Fig. 2: Detailed mapping of the HPI binding pocket between HSV-1 UL5 and UL52.
From: Structural and mechanistic insights into herpesvirus helicase–primase and its therapeutic inhibitors
a, Superimposition of the AMNV and PTV binding sites, using Cα atoms from both structures as reference points. AMNV and PTV are shown as stick models. b,c, Close-up views of the PTV (b) and AMNV (c) binding sites, with interaction residues (UL52 F306, A899, N902, UL5 N98, N343, K356, E359 and Y882) shown as sticks. Resistance mutant residues that form van der Waals interactions (G352 and M355) are also shown as sticks.
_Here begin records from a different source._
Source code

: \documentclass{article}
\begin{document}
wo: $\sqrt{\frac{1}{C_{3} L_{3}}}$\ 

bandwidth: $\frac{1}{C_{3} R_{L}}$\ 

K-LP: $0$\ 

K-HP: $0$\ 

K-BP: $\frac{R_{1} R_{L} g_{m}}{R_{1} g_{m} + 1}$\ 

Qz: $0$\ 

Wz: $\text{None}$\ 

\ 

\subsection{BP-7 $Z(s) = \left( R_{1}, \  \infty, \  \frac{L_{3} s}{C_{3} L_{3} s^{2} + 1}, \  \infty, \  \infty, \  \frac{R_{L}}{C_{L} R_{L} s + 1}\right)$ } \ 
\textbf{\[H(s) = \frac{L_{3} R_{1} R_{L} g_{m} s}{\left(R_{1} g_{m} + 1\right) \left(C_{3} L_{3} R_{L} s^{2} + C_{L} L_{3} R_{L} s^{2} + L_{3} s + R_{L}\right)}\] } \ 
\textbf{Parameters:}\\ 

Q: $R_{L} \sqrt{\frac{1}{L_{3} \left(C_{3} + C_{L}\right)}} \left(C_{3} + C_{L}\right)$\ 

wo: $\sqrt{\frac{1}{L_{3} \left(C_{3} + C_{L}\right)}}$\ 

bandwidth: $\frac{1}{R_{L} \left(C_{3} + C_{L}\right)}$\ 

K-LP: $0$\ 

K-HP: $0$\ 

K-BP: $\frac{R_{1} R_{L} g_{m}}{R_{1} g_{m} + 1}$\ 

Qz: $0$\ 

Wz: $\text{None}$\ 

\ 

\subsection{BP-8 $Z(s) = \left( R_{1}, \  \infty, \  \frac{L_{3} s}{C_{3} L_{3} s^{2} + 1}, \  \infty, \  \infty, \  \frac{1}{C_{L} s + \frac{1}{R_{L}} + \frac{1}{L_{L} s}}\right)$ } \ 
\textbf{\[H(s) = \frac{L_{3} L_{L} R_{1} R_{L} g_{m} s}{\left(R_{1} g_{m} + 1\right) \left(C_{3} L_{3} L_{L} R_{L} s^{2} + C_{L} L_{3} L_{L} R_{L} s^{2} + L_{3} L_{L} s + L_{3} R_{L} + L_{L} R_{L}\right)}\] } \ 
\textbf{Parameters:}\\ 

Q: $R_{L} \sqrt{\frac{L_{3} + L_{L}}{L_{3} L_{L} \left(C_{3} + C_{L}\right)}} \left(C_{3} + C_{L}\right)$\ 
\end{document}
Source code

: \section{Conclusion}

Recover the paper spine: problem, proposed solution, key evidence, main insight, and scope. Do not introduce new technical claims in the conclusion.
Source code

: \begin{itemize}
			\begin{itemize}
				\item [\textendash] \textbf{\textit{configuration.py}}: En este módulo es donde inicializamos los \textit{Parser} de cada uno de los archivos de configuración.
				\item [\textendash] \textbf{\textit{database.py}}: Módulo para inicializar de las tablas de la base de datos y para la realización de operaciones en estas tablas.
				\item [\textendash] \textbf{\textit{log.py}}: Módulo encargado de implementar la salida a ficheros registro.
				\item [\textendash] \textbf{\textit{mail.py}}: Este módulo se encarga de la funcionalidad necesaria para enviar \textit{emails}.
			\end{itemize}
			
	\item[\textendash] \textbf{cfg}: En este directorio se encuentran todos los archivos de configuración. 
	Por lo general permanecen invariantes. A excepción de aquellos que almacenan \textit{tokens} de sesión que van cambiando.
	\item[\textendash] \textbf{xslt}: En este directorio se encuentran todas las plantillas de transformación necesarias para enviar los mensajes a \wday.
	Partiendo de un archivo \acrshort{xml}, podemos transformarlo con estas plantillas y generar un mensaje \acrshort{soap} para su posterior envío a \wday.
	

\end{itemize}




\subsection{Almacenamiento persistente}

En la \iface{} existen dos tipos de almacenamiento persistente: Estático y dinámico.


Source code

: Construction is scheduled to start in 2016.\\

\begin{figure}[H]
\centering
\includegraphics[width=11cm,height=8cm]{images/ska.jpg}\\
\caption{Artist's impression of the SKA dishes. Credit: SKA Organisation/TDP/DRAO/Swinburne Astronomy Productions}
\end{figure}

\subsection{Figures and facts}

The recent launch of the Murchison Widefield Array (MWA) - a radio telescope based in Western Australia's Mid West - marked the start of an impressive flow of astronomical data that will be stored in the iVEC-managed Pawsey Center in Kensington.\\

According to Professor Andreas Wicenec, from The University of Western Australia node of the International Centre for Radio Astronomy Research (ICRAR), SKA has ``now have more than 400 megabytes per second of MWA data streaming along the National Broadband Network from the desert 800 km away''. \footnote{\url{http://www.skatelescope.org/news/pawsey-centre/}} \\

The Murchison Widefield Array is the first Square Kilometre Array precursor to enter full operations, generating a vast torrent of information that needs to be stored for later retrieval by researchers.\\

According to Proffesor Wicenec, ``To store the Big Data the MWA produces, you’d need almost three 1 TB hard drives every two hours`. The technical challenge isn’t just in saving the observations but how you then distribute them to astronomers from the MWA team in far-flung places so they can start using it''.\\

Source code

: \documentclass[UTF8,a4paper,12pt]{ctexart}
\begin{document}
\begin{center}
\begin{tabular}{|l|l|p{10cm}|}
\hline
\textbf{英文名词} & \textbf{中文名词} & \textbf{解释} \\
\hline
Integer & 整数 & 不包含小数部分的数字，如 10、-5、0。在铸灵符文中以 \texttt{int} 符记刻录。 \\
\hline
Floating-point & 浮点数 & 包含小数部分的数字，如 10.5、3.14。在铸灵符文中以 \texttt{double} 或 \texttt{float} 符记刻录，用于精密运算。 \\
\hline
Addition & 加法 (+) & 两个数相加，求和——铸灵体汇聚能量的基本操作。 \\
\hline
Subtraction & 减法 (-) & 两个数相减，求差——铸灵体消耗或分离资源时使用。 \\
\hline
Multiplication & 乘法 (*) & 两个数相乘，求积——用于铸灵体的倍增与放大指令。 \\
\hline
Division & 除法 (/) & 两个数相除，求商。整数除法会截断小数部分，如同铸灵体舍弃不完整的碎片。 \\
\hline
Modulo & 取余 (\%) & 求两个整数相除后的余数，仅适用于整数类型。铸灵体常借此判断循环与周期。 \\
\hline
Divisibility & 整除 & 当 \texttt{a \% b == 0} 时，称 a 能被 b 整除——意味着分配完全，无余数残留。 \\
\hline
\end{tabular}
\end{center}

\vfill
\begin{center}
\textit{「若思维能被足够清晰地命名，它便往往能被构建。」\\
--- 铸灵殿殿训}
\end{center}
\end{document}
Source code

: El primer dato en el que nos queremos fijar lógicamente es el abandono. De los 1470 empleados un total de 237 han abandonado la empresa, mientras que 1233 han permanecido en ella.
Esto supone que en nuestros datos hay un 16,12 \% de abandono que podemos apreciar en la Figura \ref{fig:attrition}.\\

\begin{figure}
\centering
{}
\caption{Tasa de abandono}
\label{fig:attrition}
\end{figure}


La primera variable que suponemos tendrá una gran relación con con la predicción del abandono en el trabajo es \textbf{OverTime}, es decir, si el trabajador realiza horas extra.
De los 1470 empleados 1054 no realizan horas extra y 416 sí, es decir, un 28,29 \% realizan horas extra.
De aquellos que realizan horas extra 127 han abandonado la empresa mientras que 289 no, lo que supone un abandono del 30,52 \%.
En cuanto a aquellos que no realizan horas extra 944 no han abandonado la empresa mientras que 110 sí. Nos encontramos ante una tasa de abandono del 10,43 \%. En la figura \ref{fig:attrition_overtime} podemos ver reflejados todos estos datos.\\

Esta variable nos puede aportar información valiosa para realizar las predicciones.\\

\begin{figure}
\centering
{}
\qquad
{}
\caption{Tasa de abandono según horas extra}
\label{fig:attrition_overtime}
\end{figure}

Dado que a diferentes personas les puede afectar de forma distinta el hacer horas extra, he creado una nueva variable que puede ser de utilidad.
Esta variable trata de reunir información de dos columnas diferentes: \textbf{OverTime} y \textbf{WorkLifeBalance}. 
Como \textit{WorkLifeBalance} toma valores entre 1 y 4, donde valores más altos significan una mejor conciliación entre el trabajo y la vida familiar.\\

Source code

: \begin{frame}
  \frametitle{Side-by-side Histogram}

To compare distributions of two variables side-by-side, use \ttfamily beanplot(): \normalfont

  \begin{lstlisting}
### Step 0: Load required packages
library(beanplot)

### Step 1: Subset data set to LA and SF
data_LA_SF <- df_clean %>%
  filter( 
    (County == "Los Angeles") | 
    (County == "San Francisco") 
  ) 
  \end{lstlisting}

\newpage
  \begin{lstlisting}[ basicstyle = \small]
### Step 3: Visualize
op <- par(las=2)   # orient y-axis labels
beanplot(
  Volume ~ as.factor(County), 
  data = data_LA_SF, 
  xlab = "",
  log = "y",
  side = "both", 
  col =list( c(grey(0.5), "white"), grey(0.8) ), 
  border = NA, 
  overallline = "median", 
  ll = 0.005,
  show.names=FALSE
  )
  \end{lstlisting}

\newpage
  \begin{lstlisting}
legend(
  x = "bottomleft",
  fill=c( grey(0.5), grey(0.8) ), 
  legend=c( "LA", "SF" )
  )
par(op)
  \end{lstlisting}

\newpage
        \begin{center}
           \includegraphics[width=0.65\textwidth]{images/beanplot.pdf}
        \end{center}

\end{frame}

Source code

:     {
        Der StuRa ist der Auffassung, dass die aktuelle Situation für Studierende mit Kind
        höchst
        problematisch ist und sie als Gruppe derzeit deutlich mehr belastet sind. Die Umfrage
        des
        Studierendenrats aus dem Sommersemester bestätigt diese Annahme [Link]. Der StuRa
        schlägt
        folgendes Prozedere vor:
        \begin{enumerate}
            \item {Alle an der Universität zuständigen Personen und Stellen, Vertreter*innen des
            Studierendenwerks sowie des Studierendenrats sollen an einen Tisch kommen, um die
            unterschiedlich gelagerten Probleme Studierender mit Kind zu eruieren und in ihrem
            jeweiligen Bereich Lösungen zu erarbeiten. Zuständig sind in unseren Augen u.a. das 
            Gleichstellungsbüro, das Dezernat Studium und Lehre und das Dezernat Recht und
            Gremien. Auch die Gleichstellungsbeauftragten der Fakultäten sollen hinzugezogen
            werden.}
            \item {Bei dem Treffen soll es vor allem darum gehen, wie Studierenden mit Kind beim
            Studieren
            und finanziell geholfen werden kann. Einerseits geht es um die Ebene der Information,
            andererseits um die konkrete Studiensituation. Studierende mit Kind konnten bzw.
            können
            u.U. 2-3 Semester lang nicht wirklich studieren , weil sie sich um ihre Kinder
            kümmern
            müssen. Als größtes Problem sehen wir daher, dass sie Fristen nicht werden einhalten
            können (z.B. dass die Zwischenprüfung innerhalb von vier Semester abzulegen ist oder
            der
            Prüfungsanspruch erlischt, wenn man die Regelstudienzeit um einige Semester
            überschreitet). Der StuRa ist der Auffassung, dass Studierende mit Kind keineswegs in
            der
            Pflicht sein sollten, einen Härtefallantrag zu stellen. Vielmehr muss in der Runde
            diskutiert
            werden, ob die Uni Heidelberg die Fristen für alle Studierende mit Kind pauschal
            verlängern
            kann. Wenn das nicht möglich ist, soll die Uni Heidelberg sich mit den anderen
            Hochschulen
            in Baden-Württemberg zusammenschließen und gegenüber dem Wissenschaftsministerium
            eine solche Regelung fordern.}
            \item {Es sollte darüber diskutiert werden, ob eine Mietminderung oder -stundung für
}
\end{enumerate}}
Polar interactions are represented by yellow dashed lines, with numbers indicating approximate distances in Å. d,e, Proposed models explaining the PTV resistance associated with the HSV-1 UL52 A899T (and the HSV-2 UL52 A906V) substitution and the susceptibility of the VZV HP complex to AMNV (a valine is located at the equivalent position of UL52 A899 in VZV). The models show the most favourable rotamers for A899T (d) and A899V (e), with distances in Å between the side chains of the modelled threonine and valine residues to the PTV sulfonamide and AMNV sulfone head, respectively. f, Inhibition of viral DNA replication by PTV (solid) and AMNV (dotted) in ARPE-19 cells infected with HSV-2 WT (black) or a UL52 A906V variant (red). Representative dose–response curves from n = 3 independent biological replicates. Data are mean ± standard deviation from six replicates per condition.